Siapakah anak cucu kita yang akan memurnikan ajaran Islam itu? Siapa lagi kalau bukan kita
termasuk Muhibin yang harus punya tanggung jawab dakwah mewujudkan niat para Wali
tersebut. Seharusnya muhibin menuturkan sejarah secara mendalam dan menyeluruh, tidak
mengambil bagian-bagian yang hanya akan mendukung teorinya saja.

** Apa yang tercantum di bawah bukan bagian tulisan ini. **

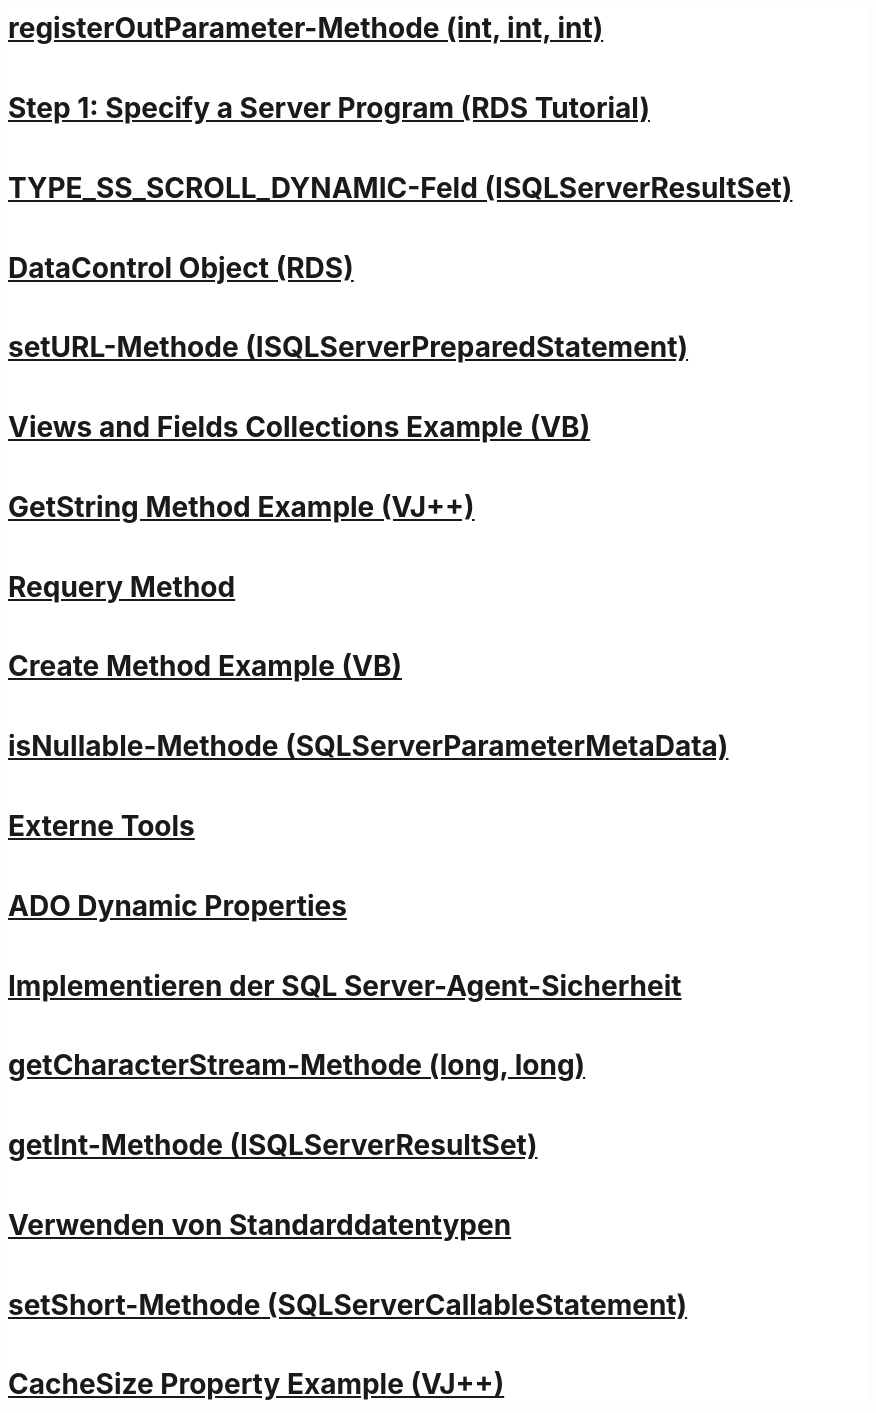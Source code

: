 # [registerOutParameter-Methode (int, int, int)](content/registerOutParameter-Method--int--int--int-.md)
# [Step 1: Specify a Server Program (RDS Tutorial)](content/Step-1--Specify-a-Server-Program--RDS-Tutorial-.md)
# [TYPE_SS_SCROLL_DYNAMIC-Feld (ISQLServerResultSet)](content/TYPE_SS_SCROLL_DYNAMIC-Field--SQLServerResultSet-.md)
# [DataControl Object (RDS)](content/DataControl-Object--RDS-.md)
# [setURL-Methode (ISQLServerPreparedStatement)](content/setURL-Method--SQLServerPreparedStatement-.md)
# [Views and Fields Collections Example (VB)](content/Views-and-Fields-Collections-Example--VB-.md)
# [GetString Method Example (VJ++)](content/GetString-Method-Example--VJ---.md)
# [Requery Method](content/Requery-Method.md)
# [Create Method Example (VB)](content/Create-Method-Example--VB-.md)
# [isNullable-Methode (SQLServerParameterMetaData)](content/isNullable-Method--SQLServerParameterMetaData-.md)
# [Externe Tools](content/External-Tools.md)
# [ADO Dynamic Properties](content/ADO-Dynamic-Properties.md)
# [Implementieren der SQL Server-Agent-Sicherheit](content/Implement-SQL-Server-Agent-Security.md)
# [getCharacterStream-Methode (long, long)](content/getCharacterStream-Method--long--long-.md)
# [getInt-Methode (ISQLServerResultSet)](content/getInt-Method--SQLServerResultSet-.md)
# [Verwenden von Standarddatentypen](content/Using-Basic-Data-Types.md)
# [setShort-Methode (SQLServerCallableStatement)](content/setShort-Method--SQLServerCallableStatement-.md)
# [CacheSize Property Example (VJ++)](content/CacheSize-Property-Example--VJ---.md)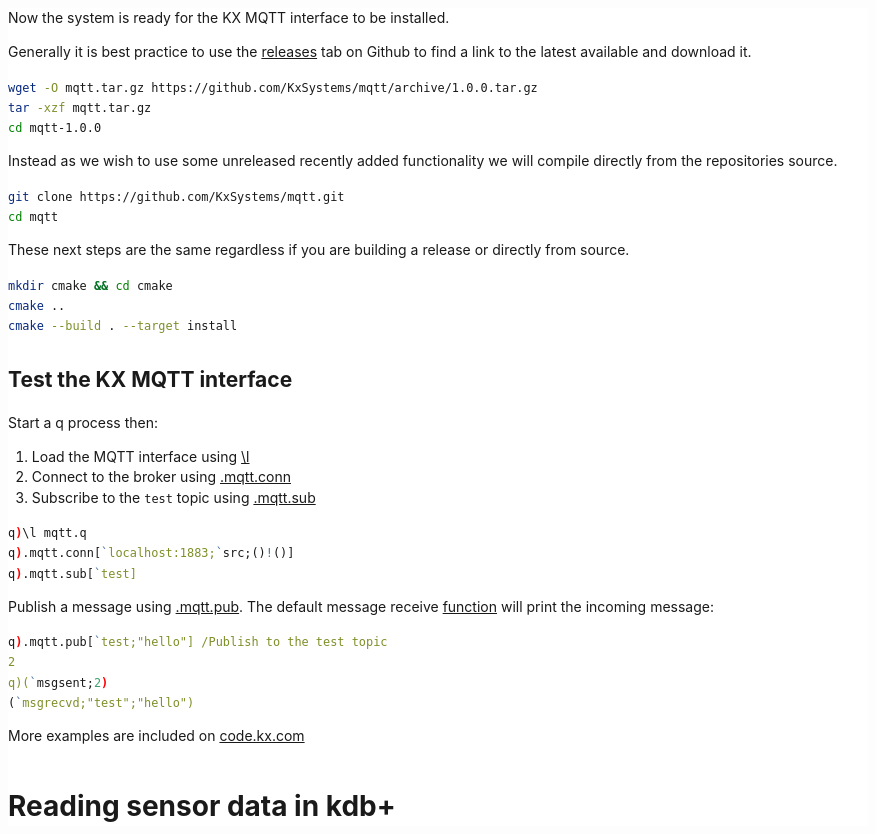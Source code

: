 Now the system is ready for the KX MQTT interface to be installed.

Generally it is best practice to use the [releases](https://github.com/KXSystems/mqtt/releases) tab on Github to find a link to the latest available and download it.

```bash
wget -O mqtt.tar.gz https://github.com/KxSystems/mqtt/archive/1.0.0.tar.gz
tar -xzf mqtt.tar.gz
cd mqtt-1.0.0
```

Instead as we wish to use some unreleased recently added functionality we will compile directly from the repositories source.

```bash
git clone https://github.com/KxSystems/mqtt.git
cd mqtt
```

These next steps are the same regardless if you are building a release or directly from source.

```bash
mkdir cmake && cd cmake
cmake ..
cmake --build . --target install
```

## Test the KX MQTT interface

Start a q process then:

1. Load the MQTT interface using [\l](https://code.kx.com/q/basics/syscmds/#l-load-file-or-directory)
2. Connect to the broker using [.mqtt.conn](https://code.kx.com/q/interfaces/mqtt/reference/#mqttconn)
3. Subscribe to the `test` topic using [.mqtt.sub](https://code.kx.com/q/interfaces/mqtt/reference/#mqttsub)

```q
q)\l mqtt.q
q).mqtt.conn[`localhost:1883;`src;()!()]
q).mqtt.sub[`test]
```

Publish a message using [.mqtt.pub](https://code.kx.com/q/interfaces/mqtt/reference/#mqttpub). The default message receive [function](https://code.kx.com/q/interfaces/mqtt/reference/#mqttmsgrcvd) will print the incoming message:

```q
q).mqtt.pub[`test;"hello"] /Publish to the test topic
2
q)(`msgsent;2)
(`msgrecvd;"test";"hello")
```

More examples are included on [code.kx.com](https://code.kx.com/q/interfaces/mqtt/examples/)

# Reading sensor data in kdb+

Tentu berbicara metode dakwah harus melihat realita yang ada (Waqi’iyah). Namun bukan
berarti boleh mencampur adukkan haq dan batil. Contoh yang paling layak diteladani adalah
sikap Rasulullah saw yang tegas menolak untuk melakukan pergiliran ibadah sehingga turun
surat al-Kafirun. Padahal saat itu Rasulullah dan para sahabat dalam kondisi sedikit dan tertekan.

Oleh karena itu akan membingungkan bagaimana merumuskan sifat inklusif asalkan nilai-nilai
keislaman dapat masuk ke dalamnya seperti yang dikatakan Muhibin. Logika ‘asalkan’ kembali
dipakai oleh Muhibin dengan menghalalkan valentine sebagai ajang memadu kasih antara dua
orang kekasih ‘asalkan’ tidak sampai bunting…

Keenam, paragraf terakhir makin menunjukkan kepada kita bahwa Muhibin orang yang
mengidap penyakit sepilis (sekularisme, pluralisme, dan liberalisme) yang diharamkan MUI.
Ukuran kebenaran bagi pengidap sepilis adalah pertimbangan manfaat dan mudarat menurut
akalnya semata bukan menurut al-Qur’an dan as-Sunnah. Sebab bagi kita Al-Qur’an dan As-
sunnah pasti manfaat tidak ada mudaratnya, sementara ukuran manfaat atau mudarat menurut
akal manusia belum tentu benar. Manfaat Islam adalah universal sementara manfaat manusia
bersifat lokal dan terbatas. Jelas, yang lebih tahu tentang manfaat dan mudarat adalah Allah swt
bukan manusia ciptaan-Nya. Artinya, jika kita mampu memahami Islam dengan benar, mengapa
harus blasak-blusuk mati-matian membela yang tidak benar.